Beefy Boxes and Bandwidth Generously Provided by pair Networks
Pathologically Eclectic Rubbish Lister
 
PerlMonks  

Re: comparing two files for duplicate entries

by davido (Cardinal)
on Sep 27, 2006 at 17:45 UTC ( [id://575204]=note: print w/replies, xml ) Need Help??


in reply to comparing two files for duplicate entries

This is even less memory efficient, but I couldn't resist turning your problem into a golfed one-liner. I'm sure someone else will squeeze a few extra characters out of it:

perl -ane "push@{$h{$F[0]}},$_;END{while(($k,$v)=each%h){print@{$v}if@ +{$v}>1}}" dat1.txt dat2.txt

-a = autosplit into @F. -n means wrap the -e code in a while(<>){.....} loop. So as this one-liner iterates over the two (or more) files, it pushes each line into an anonymous array held in a hash where the keys are the "objectN" (the first element of @F).
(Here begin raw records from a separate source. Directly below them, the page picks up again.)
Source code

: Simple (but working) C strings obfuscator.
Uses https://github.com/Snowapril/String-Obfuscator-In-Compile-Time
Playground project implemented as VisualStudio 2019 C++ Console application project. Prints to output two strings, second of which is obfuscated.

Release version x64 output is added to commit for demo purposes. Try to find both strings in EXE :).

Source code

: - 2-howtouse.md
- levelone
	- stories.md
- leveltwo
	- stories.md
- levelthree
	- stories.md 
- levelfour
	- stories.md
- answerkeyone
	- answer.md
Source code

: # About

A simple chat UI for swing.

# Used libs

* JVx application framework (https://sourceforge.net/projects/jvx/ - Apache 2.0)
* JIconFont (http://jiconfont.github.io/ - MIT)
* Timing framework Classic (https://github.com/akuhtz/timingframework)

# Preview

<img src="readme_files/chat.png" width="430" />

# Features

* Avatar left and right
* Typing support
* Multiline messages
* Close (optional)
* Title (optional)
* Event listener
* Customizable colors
After the first implicit while. loop (-n) finishes, the END{} block is executed. Here we test each hash element to see if its anonymous array holds more than one element. If it does, print the array. We're taking advantage of the fact that each array element still contains the \n newline from the original file's line endings, and that's why "print @ARRAY." results in one element per print-out line.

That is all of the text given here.